JM- I never heard that in the media, did you?

PB- I only heard it from people who were there.

JM- Yes, so that's another important piece. It reveals racism on the part of the media. It's that the media finds it plausible, understandable that the police would take that position. The reason they find it understandable is that they identify with the police in that situation. There's another piece I want to make sure we talk about that is also about racism I think—which is that a few days after the SF earthquake, they had an earthquake in China which was 8. something... 150,000 people were homeless and quite a few hundred were killed. There have been several earthquakes just before this one and just after that involving "Third World" nations... But they're not playing these other earthquakes very well at all compared to the SF quake...

PB- Because this is "White U.S.?"

JM- Well I guess because it's us.

PB- Since the earthquake, there have been a number of beneficial outcomes—for example transportation. We hear on the radio the mayor's saying "anyone who is a single passenger in an automobile is regionally irresponsible"—which we never heard before. There are sign-up boards for executives and secretaries who would like to ride share at the Transamerica building; there are corporate van pools for the first time.

JM- Not to mention ferries back in operation—lots of ferries, and with more runs. And the BART is operating more efficiently and with more ridership—that's great.

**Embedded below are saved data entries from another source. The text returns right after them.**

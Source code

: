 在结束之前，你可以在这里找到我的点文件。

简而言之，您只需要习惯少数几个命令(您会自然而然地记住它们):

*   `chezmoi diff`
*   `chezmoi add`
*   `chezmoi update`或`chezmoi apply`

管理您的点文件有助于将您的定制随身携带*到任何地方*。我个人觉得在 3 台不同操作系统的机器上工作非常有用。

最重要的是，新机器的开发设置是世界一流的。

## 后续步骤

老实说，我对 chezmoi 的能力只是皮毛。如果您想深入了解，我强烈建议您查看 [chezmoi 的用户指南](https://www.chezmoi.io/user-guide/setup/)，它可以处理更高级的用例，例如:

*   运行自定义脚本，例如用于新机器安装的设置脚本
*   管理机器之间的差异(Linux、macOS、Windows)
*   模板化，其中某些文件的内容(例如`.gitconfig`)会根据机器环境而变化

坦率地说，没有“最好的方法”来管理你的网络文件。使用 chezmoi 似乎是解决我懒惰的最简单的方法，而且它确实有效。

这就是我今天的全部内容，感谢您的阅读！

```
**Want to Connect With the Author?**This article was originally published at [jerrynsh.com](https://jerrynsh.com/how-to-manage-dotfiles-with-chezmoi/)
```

PB- Here's what concerns me... the media, because it's got the crisis story going, doesn't want to report any of this as beneficial—and there are a number of beneficial outcomes, not just transportation... it's beneficial not to be linked up all around the Bay for a little while—that's a little self-sustainable.

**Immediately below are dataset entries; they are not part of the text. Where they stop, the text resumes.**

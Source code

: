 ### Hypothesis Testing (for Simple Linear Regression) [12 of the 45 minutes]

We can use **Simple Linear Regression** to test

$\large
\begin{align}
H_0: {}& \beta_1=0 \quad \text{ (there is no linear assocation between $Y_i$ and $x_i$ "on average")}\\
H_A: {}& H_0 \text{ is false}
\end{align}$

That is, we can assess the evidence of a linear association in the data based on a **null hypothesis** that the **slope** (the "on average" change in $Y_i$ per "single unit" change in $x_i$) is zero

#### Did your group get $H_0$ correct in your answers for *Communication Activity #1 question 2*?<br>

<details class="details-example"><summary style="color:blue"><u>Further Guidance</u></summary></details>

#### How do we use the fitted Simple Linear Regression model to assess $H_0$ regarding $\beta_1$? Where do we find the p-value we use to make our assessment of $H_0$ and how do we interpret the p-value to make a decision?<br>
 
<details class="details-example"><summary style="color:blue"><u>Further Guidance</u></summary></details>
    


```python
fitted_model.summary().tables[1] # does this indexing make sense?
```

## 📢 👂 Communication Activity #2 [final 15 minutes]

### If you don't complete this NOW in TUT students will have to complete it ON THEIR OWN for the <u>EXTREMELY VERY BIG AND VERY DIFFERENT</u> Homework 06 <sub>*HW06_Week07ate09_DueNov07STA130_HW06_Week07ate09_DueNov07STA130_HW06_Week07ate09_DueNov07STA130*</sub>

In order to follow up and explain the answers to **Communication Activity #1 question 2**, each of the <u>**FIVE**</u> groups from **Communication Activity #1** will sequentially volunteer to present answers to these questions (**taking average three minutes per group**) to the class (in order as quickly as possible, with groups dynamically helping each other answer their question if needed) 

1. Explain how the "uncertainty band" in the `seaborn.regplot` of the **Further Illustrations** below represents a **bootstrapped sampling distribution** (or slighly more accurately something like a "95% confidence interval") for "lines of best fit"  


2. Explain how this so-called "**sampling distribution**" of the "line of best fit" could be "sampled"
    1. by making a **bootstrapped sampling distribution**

JM- Well... with the Bay Bridge closed, you realize how it would change your consciousness to not have that link—that the local aspects of the region would be emphasized. It encourages self-sufficiency and localism. They don't report that, and they don't report these beneficial things because the news is the devastation, then the money (how to get funds to solve people's problems), then the political fallout (which politicians did well and which politicians didn't do well—whose fault), then the retributions and lawsuits and then there will be a little bit about transportation and planning—at least in terms of designing freeways.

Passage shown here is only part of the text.